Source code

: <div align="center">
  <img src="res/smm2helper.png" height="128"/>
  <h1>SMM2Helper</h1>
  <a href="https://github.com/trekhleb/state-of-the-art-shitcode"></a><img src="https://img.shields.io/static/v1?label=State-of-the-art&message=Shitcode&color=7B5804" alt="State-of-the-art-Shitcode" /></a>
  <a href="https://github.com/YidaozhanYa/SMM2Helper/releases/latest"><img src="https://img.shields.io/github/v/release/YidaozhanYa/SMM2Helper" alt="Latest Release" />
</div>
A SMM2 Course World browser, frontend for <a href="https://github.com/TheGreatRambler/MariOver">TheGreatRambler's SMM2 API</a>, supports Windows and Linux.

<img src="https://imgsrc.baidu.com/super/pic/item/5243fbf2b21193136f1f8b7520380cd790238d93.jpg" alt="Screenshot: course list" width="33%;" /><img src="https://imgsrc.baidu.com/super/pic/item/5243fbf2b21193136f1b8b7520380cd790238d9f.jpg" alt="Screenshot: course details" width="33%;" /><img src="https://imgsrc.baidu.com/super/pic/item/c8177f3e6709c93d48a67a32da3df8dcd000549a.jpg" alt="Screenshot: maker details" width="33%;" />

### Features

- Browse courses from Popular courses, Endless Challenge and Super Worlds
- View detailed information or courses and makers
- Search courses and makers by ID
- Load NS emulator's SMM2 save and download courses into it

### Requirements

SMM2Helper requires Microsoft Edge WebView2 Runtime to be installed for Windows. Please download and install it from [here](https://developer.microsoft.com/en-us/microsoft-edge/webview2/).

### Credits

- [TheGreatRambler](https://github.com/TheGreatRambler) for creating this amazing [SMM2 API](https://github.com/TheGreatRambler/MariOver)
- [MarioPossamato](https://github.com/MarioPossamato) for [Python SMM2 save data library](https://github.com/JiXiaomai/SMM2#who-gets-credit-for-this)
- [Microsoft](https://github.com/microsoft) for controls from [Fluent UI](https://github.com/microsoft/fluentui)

====

TASK OBJECTIVE
When a line in the listing above holds the word "from", copy it.

YOUR RESPONSE
- Browse courses from Popular courses, Endless Challenge and Super Worlds
SMM2Helper requires Microsoft Edge WebView2 Runtime to be installed for Windows. Please download and install it from [here](https://developer.microsoft.com/en-us/microsoft-edge/webview2/).
- [Microsoft](https://github.com/microsoft) for controls from [Fluent UI](https://github.com/microsoft/fluentui)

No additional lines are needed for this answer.